Moving the Emmys off of broadcast television -- where it rotates among the Big Four (ABC, CBS, Fox and NBC) -- does make sense when one considers the fact that the four networks are hugely underrepresented among the Emmy award winners.
The result has been that network television in recent years has provided this three-hour prime-time showcase in which the best shows on pay-cable and streaming get to strut their stuff and go home with armfuls of awards.
This is not meant as a criticism of the shows that won this year. For the most part, they are quality productions.
However, only one of them garnered what might qualify as a “mass” audience (and even that is debatable) -- HBO's “Game of Thrones,” which won the Best Drama Emmy for the fourth time.
Other big winners that received boatloads of publicity in the post-Emmys press coverage included the Amazon comedy “Fleabag,” BBC America's “Killing Eve,” FX's “Pose,” “The Marvelous Mrs. Maisel” (again) -- also on Amazon -- and others.
But in the aggregate, none of these shows have what anyone would characterize as mass appeal. No one would argue they are not artful, however.
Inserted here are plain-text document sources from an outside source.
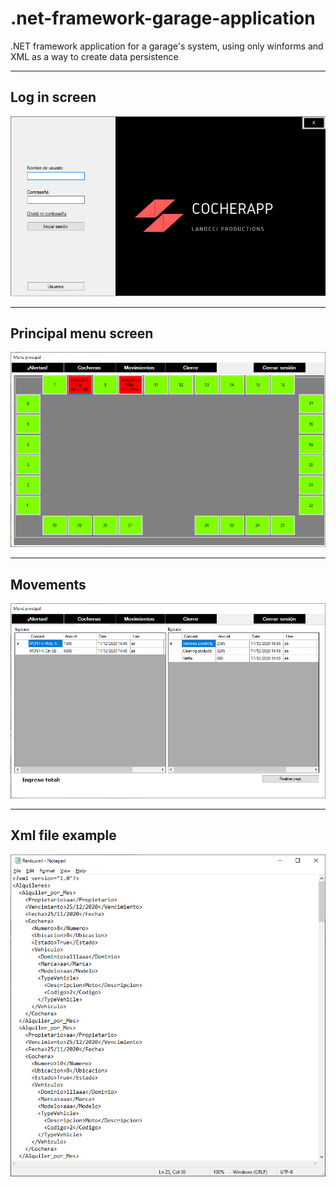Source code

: # .net-framework-garage-application
.NET framework application for a garage's system, using only winforms and XML as a way to create data persistence

---

## Log in screen
![plot](./Images/log-in.png)

---

## Principal menu screen

![plot](./Images/principal-menu.png)

---

## Movements

![plot](./Images/movements.png)

---

## Xml file example

![plot](./Images/xml.png)
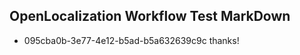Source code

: ## OpenLocalization Workflow Test MarkDown
* 095cba0b-3e77-4e12-b5ad-b5a632639c9c 
thanks!<!--HONumber=Mar16_HO1-->
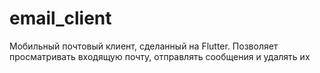 # email_client

Мобильный почтовый клиент, сделанный на Flutter. Позволяет просматривать входящую почту, отправлять сообщения и удалять их
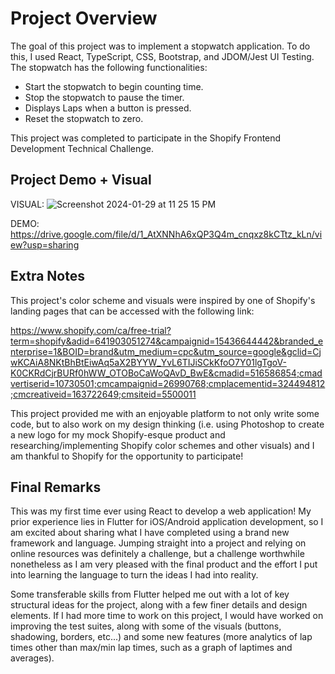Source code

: # Project Overview
The goal of this project was to implement a stopwatch application. To do this, I used React, TypeScript, CSS, Bootstrap, and JDOM/Jest UI Testing. The stopwatch has the following functionalities:

- Start the stopwatch to begin counting time.
- Stop the stopwatch to pause the timer.
- Displays Laps when a button is pressed.
- Reset the stopwatch to zero.

This project was completed to participate in the Shopify Frontend Development Technical Challenge. 

## Project Demo + Visual

VISUAL:
![Screenshot 2024-01-29 at 11 25 15 PM](https://github.com/omarelmalak/eng-intern-assessment-react/assets/140688960/1bf57321-508b-4ae6-ae59-2eb9f8322a33)

DEMO:
https://drive.google.com/file/d/1_AtXNNhA6xQP3Q4m_cnqxz8kCTtz_kLn/view?usp=sharing

## Extra Notes
This project's color scheme and visuals were inspired by one of Shopify's landing pages that can be accessed with the following link:

https://www.shopify.com/ca/free-trial?term=shopify&adid=641903051274&campaignid=15436644442&branded_enterprise=1&BOID=brand&utm_medium=cpc&utm_source=google&gclid=CjwKCAiA8NKtBhBtEiwAq5aX2BYYW_YvL6TIJiSCkKfoO7Y01lgTgoV-K0CKRdCjrBURf0hWW_OTOBoCaWoQAvD_BwE&cmadid=516586854;cmadvertiserid=10730501;cmcampaignid=26990768;cmplacementid=324494812;cmcreativeid=163722649;cmsiteid=5500011

This project provided me with an enjoyable platform to not only write some code, but to also work on my design thinking (i.e. using Photoshop to create a new logo for my mock Shopify-esque product and researching/implementing Shopify color schemes and other visuals) and I am thankful to Shopify for the opportunity to participate!

## Final Remarks
This was my first time ever using React to develop a web application! My prior experience lies in Flutter for iOS/Android application development, so I am excited about sharing what I have completed using a brand new framework and language. Jumping straight into a project and relying on online resources was definitely a challenge, but a challenge worthwhile nonetheless as I am very pleased with the final product and the effort I put into learning the language to turn the ideas I had into reality. 

Some transferable skills from Flutter helped me out with a lot of key structural ideas for the project, along with a few finer details and design elements. If I had more time to work on this project, I would have worked on improving the test suites, along with some of the visuals (buttons, shadowing, borders, etc...) and some new features (more analytics of lap times other than max/min lap times, such as a graph of laptimes and averages). 
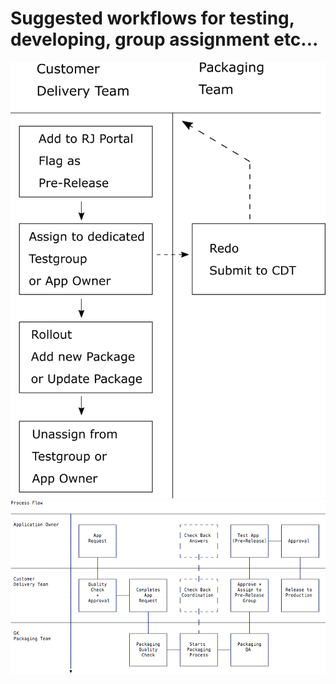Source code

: # Suggested workflows for testing, developing, group assignment etc...

![RJ workflow for new packages](./media/testing_flow.png)  
![RJ workflow for new packages2](./media/test_flow_1.png)  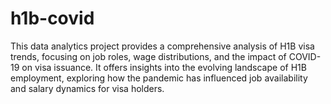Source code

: # h1b-covid
This data analytics project provides a comprehensive analysis of H1B visa trends, focusing on job roles, wage distributions, and the impact of COVID-19 on visa issuance. It offers insights into the evolving landscape of H1B employment, exploring how the pandemic has influenced job availability and salary dynamics for visa holders.
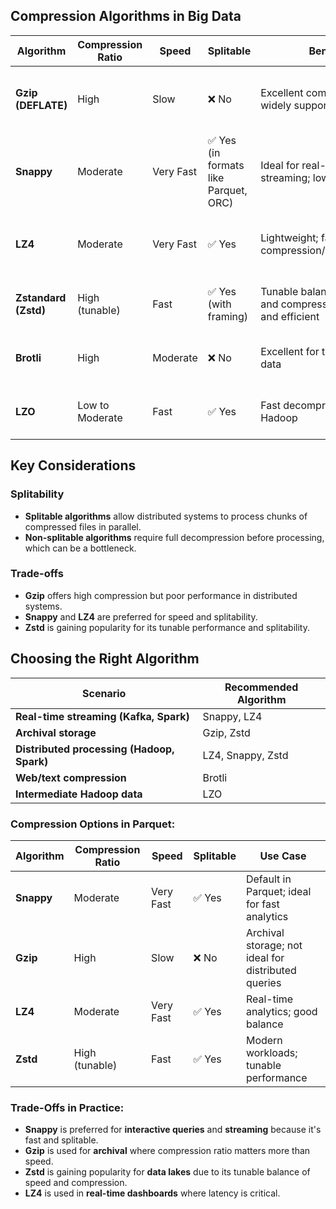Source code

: ## Compression Algorithms in Big Data

| Algorithm | Compression Ratio | Speed | Splitable | Benefits | Drawbacks | Use Cases |
|----------|-------------------|-------|-----------|----------|-----------|-----------|
| **Gzip (DEFLATE)** | High | Slow | ❌ No | Excellent compression; widely supported | Slow decompression; not suitable for parallel processing | Archival storage, backups |
| **Snappy** | Moderate | Very Fast | ✅ Yes (in formats like Parquet, ORC) | Ideal for real-time and streaming; low CPU usage | Lower compression ratio | Kafka, Hadoop, Spark |
| **LZ4** | Moderate | Very Fast | ✅ Yes | Lightweight; fast compression/decompression | Slightly lower compression than Gzip | Columnar formats, Spark, real-time analytics |
| **Zstandard (Zstd)** | High (tunable) | Fast | ✅ Yes (with framing) | Tunable balance of speed and compression; modern and efficient | Newer; not supported everywhere | Balanced workloads, modern data lakes |
| **Brotli** | High | Moderate | ❌ No | Excellent for text and web data | Slower; limited Big Data adoption | Web compression, text-heavy datasets |
| **LZO** | Low to Moderate | Fast | ✅ Yes | Fast decompression; used in Hadoop | Lower compression ratio | Hadoop pipelines, intermediate data |

## Key Considerations

### Splitability
- **Splitable algorithms** allow distributed systems to process chunks of compressed files in parallel.
- **Non-splitable algorithms** require full decompression before processing, which can be a bottleneck.

### Trade-offs
- **Gzip** offers high compression but poor performance in distributed systems.
- **Snappy** and **LZ4** are preferred for speed and splitability.
- **Zstd** is gaining popularity for its tunable performance and splitability.

## Choosing the Right Algorithm

| Scenario | Recommended Algorithm |
|----------|------------------------|
| **Real-time streaming (Kafka, Spark)** | Snappy, LZ4 |
| **Archival storage** | Gzip, Zstd |
| **Distributed processing (Hadoop, Spark)** | LZ4, Snappy, Zstd |
| **Web/text compression** | Brotli |
| **Intermediate Hadoop data** | LZO |

### Compression Options in Parquet:

| Algorithm | Compression Ratio | Speed | Splitable | Use Case |
|----------|-------------------|-------|-----------|----------|
| **Snappy** | Moderate | Very Fast | ✅ Yes | Default in Parquet; ideal for fast analytics |
| **Gzip** | High | Slow | ❌ No | Archival storage; not ideal for distributed queries |
| **LZ4** | Moderate | Very Fast | ✅ Yes | Real-time analytics; good balance |
| **Zstd** | High (tunable) | Fast | ✅ Yes | Modern workloads; tunable performance |

### Trade-Offs in Practice:

- **Snappy** is preferred for **interactive queries** and **streaming** because it's fast and splitable.
- **Gzip** is used for **archival** where compression ratio matters more than speed.
- **Zstd** is gaining popularity for **data lakes** due to its tunable balance of speed and compression.
- **LZ4** is used in **real-time dashboards** where latency is critical.
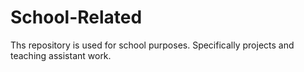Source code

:# School-Related
Ths repository is used for school purposes. Specifically projects and teaching assistant work.
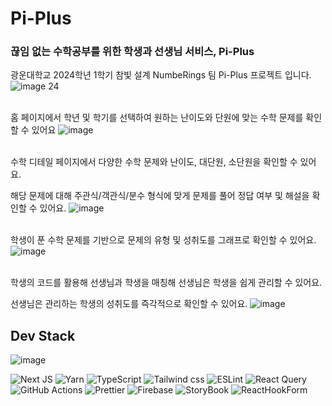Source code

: # Pi-Plus

### **끊임 없는 수학공부를 위한 학생과 선생님 서비스, Pi-Plus**
광운대학교 2024학년 1학기 참빛 설계 NumbeRings 팀 Pi-Plus 프로젝트 입니다.
![image 24](https://github.com/Pi-plus/Pi-Plus-Client/assets/98216274/53dcc84f-2f10-4b71-8eba-d27c702b13cc)
</br>
</br>

홈 페이지에서 학년 및 학기를 선택하여 원하는 난이도와 단원에 맞는 수학 문제를 확인할 수 있어요
![image](https://github.com/Pi-plus/Pi-Plus-Client/assets/98216274/6529bfeb-05c1-4577-9b1a-500468317a38)
</br>
</br>

수학 디테일 페이지에서 다양한 수학 문제와 난이도, 대단원, 소단원을 확인할 수 있어요.

해당 문제에 대해 주관식/객관식/분수 형식에 맞게 문제를 풀어 정답 여부 및 해설을 확인할 수 있어요.
![image](https://github.com/Pi-plus/Pi-Plus-Client/assets/98216274/de149c9e-887a-4ef7-898c-20d312078bff)
</br>
</br>

학생이 푼 수학 문제를 기반으로 문제의 유형 및 성취도를 그래프로 확인할 수 있어요.
![image](https://github.com/Pi-plus/Pi-Plus-Client/assets/98216274/18229d35-e805-4e26-811c-6b314281b660)
</br>
</br>

학생의 코드를 활용해 선생님과 학생을 매칭해 선생님은 학생을 쉽게 관리할 수 있어요.

선생님은 관리하는 학생의 성취도를 즉각적으로 확인할 수 있어요.
![image](https://github.com/Pi-plus/Pi-Plus-Client/assets/98216274/195b7198-1785-4446-9a24-f8857b296f03)


## Dev Stack
![image](https://github.com/Pi-plus/Pi-Plus-Client/assets/98216274/25ea6072-6b37-42a6-95a5-7521e9c93775)


![Next JS](https://img.shields.io/badge/Next-black?style=for-the-badge&logo=next.js&logoColor=white)
![Yarn](https://img.shields.io/badge/yarn-%232C8EBB.svg?style=for-the-badge&logo=yarn&logoColor=white)
![TypeScript](https://img.shields.io/badge/typescript-%23007ACC.svg?style=for-the-badge&logo=typescript&logoColor=white)
![Tailwind css](https://img.shields.io/badge/Tailwind%20CSS-06B6D4?style=for-the-badge&logo=Tailwind%20CSS&logoColor=white)
![ESLint](https://img.shields.io/badge/ESLint-4B3263?style=for-the-badge&logo=eslint&logoColor=white)
![React Query](https://img.shields.io/badge/-React%20Query-FF4154?style=for-the-badge&logo=react%20query&logoColor=white)
![GitHub Actions](https://img.shields.io/badge/github%20actions-%232671E5.svg?style=for-the-badge&logo=githubactions&logoColor=white)
![Prettier](https://img.shields.io/badge/prettier-F7B93E?style=for-the-badge&logo=prettier&logoColor=white)
![Firebase](https://img.shields.io/badge/firebase-FFCA28?style=for-the-badge&logo=firebase&logoColor=black)
![StoryBook](https://img.shields.io/badge/storybook-FF4785?style=for-the-badge&logo=storybook&logoColor=black)
![ReactHookForm](https://img.shields.io/badge/reacthookform-EC5990?style=for-the-badge&logo=reacthookform&logoColor=white)
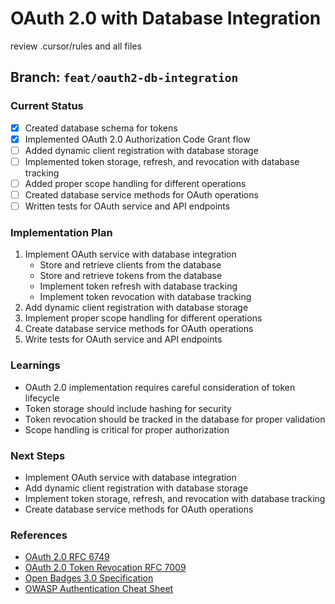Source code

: # OAuth 2.0 with Database Integration

review .cursor/rules and all files

## Branch: `feat/oauth2-db-integration`

### Current Status
- [x] Created database schema for tokens
- [x] Implemented OAuth 2.0 Authorization Code Grant flow
- [ ] Added dynamic client registration with database storage
- [ ] Implemented token storage, refresh, and revocation with database tracking
- [ ] Added proper scope handling for different operations
- [ ] Created database service methods for OAuth operations
- [ ] Written tests for OAuth service and API endpoints

### Implementation Plan
1. Implement OAuth service with database integration
   - Store and retrieve clients from the database
   - Store and retrieve tokens from the database
   - Implement token refresh with database tracking
   - Implement token revocation with database tracking
2. Add dynamic client registration with database storage
3. Implement proper scope handling for different operations
4. Create database service methods for OAuth operations
5. Write tests for OAuth service and API endpoints

### Learnings
- OAuth 2.0 implementation requires careful consideration of token lifecycle
- Token storage should include hashing for security
- Token revocation should be tracked in the database for proper validation
- Scope handling is critical for proper authorization

### Next Steps
- Implement OAuth service with database integration
- Add dynamic client registration with database storage
- Implement token storage, refresh, and revocation with database tracking
- Create database service methods for OAuth operations

### References
- [OAuth 2.0 RFC 6749](https://tools.ietf.org/html/rfc6749)
- [OAuth 2.0 Token Revocation RFC 7009](https://tools.ietf.org/html/rfc7009)
- [Open Badges 3.0 Specification](https://www.imsglobal.org/spec/ob/v3p0/)
- [OWASP Authentication Cheat Sheet](https://cheatsheetseries.owasp.org/cheatsheets/Authentication_Cheat_Sheet.html)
But that's the thing: The TV shows now that attract the lion's share of press, social media and awards attention often feel like the equivalent of what were once known as “art-house movies.” Critics and film buffs loved them, but they were not the same as big-budget movies. The same can be said for the “quality” and “arty” TV shows everyone seems to talk about these days.
On that subject, the TV Blog has offered this opinion before: TV shows produced for commercial-free streaming and those that are produced for an environment characterized by the intrusion of commercials would seem to be very different things.
More to the point: TV series made for non-commercial streaming enjoy all sorts of creative freedoms that are not available generally for commercial-supported productions (although the TV Blog acknowledges that somehow the shows on FX seem to be made like the streaming series, but still attract sponsors).
The point is that audiences for everything that is categorized as “television” today are so much smaller than they once were. It stands to reason that the industry’s annual awards show would seem smaller too.
Adam, there is no doubt that it is virtually impossibe to draw a mass audience for a given episode of a TV show or a one-shot special like the Emmy awards--because the average consumer has so many more channels and streaming options to select from than before. . However that doesn't mean the the medium as a whole no longer has mass appeal as you state in your headline. It does, but viewing has become so fragmented that average minute ratings on the order of 30-35% that were still prevalent in the 1980s--"The Cosby Show"---and much higher in the 1950s and 1960s simply can't be expected anymore. However we should be careful about how we use the current ratings. You state that only 6.9 million people viewed the show. Not so. This is, no doubt, an average comercial minute figure. But how many people zapped the commercials but still watched the show during an average minute? Say that figure is 3-4 million. Then you should add in those who watched portions of the show but not necessarily an average minute-- --its "total audience". That probably adds another 4-6 million. Last but not least there is the digital component of the audience--maybe 1-3 million more. In short, it's entirely possible that 14-18 million people saw the show not 6.9 million.
The actual show was awful in every way, shape and form, kind of like Fux did this on purpose. Their news was not even nominated for a fictional comedy or drama. On the other hand, there are so many choices now that one person or show cannot be the "best" like 1973. The process needs to be adjusted, too.
It would be interesting to trace back to when performers first began using award shows as platforms to promote their social/political ideologies to see if there is a correlation between these actions and general audience decline.
If "award shows" are merely perceived as a front for political grandizing, given the current polaraztion of the country, these drops in viewership should not at all be surprising.